How to Critique Written Works
Writing is one thing and Perfection is the other. How best can you achieve the best written works?
How often do you read an article, a paper or a book and get the content with ease? How much have they changed or interested you? The potential for any written work to capture the readers’ interests, arouse their feelings or put them to action starts from the writer’s knowledge, skills, techniques, experiences, style and reviewers.
Writing is one task and perfecting it is another. Writing may be so easy; however, crafting it to expected standards involves a number of actions by the writer and other respected parties. Apart from your qualities as a writer, you may need another party to help you learn the effectiveness of your work to potential readers.
When you have written, you may require someone to help you understand the effectiveness of your paper. It may not matter who takes on to critique your work; however, you need to balance by having atleast a lay person, a peer and a specialist reviewer.
Study the following key concepts for which you can base your review for given written works.
- Rationale of the paper: Trace for the major reasons why, and the purposes for which the paper is written. Once you have got them and you are sure they are feasible, check for the certainties that the paper serves its purpose. If it does not, suggest addition of the missing points, abandonment of the erroneous points or call for necessary revision to eliminate ambiguities.

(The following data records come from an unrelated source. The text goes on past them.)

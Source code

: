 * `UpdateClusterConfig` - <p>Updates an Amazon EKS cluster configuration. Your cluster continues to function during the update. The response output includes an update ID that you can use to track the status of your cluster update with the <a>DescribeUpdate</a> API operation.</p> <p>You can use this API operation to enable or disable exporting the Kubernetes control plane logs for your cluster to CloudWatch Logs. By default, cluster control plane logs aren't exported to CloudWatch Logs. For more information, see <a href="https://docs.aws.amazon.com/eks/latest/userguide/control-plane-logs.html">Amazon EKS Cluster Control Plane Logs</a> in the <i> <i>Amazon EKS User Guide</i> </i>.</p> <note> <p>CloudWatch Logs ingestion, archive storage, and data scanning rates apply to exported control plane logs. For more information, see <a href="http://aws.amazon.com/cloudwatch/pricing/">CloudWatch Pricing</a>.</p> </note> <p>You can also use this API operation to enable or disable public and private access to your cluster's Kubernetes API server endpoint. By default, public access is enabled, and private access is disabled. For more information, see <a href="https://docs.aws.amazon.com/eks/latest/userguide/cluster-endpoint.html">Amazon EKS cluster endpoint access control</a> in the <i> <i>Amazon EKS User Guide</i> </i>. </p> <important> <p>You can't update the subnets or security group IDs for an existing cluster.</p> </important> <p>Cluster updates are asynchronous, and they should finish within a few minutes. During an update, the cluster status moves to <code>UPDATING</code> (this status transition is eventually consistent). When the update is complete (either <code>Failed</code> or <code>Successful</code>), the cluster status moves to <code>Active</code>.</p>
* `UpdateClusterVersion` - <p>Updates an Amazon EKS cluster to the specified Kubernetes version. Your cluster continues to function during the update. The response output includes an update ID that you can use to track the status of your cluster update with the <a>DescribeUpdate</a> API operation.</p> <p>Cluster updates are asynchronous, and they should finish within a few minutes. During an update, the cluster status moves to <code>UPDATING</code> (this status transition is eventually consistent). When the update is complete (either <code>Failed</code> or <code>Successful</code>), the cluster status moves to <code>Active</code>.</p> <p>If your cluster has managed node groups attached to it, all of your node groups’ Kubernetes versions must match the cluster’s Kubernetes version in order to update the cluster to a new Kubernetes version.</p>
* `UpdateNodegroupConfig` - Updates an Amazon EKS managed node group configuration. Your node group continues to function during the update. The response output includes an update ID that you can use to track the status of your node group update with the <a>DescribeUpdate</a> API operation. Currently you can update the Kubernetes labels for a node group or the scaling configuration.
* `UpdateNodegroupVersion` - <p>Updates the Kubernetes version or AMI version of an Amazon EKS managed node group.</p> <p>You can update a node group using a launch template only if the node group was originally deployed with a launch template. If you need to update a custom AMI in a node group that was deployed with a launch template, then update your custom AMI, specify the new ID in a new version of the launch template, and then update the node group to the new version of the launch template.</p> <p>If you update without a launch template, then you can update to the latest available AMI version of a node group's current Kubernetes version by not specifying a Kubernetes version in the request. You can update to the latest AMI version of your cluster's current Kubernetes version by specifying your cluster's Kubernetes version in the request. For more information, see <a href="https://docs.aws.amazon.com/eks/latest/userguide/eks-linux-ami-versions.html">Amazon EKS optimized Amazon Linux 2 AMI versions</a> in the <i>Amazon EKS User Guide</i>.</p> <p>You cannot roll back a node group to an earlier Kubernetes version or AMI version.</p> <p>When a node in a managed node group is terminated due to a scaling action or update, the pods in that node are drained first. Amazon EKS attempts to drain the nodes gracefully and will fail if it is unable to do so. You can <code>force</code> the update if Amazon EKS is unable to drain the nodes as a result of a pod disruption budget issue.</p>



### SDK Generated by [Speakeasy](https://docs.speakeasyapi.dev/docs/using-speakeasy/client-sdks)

- Target audience for the paper: Find out and understand the type of audience the paper is addressed to. Understand thoroughly their interest in the subject, knowledge and experience about the subject and what would arouse their feelings towards the paper. Once the writer seems convincing that his/her audience has been catered for, then you can consider his/her paper audience focused.
- Content coverage and depth: Since you now know what the audience is, then check whether the content in the paper is suitable or meaningful to them. Check this in terms of coverage, where you have to consider moving across the content or in terms of depth where you have to consider moving vertically. If you have two 12-pages papers, one with 3 topics and the other with 5 topics; then we can comment as follows. The one with 3 topics is characterized as being narrow (by coverage) but deep (by depth). The one with 5 topics is characterized as being shallow (by depth) but wide (by coverage). Ascertain whether the content is enough, little or of a satisfactory extent, then advise accordingly.
- Substance in content: Some subject matter may not be meaningful at all, and this very dangerous. Check for validity and accuracy of the content. Make notice of wrong content or comment on the quality of content in the paper.
- Approach: This is a determining factor of whether your content will be easily comprehended right from the start. Moving readers from a known point towards that which is being learnt is important. Check for established ways of communicating to the audience in terms of language, concepts development or illustration. In your critique, comment on how the writer has managed to capture the readers’ attention and allowing for continued reading.
- Organization: Check for the arrangement of ideas in the paper, with emphasis on whether the work is flowing, has breaks or it is mixed up. The writer has to be systematic while laying out ideas, starting with the stronger towards the less strong ones (or vice versa). Put emphasis on the chronology and coherence of the work as you comment on the writing.
- Presentation: This involves how visually the paper appeals and the language used. The visual aspect covers the page layout, formatting and illustrations, if any. Some times, standard formats are followed, so be careful to establish the type of format adopted. Comment accordingly.
- Finishing: This is concerned with the grammatical errors, spelling mistakes, punctuations, language usage, vocabularies’ usage, and so on. Not all hard words are vocabularies, but some are key words which may not be left out but only require definition or description.
- Outstanding features: Check for any possible creative or innovative attributes of the work. Ascertain whether they are positive or negative and assess accordingly.
While critiquing any type of writing, be objective, with a focused rationale. Be balanced with out bias. The writer must also be flexible enough, although sometimes he/she does not need to take all advice as given.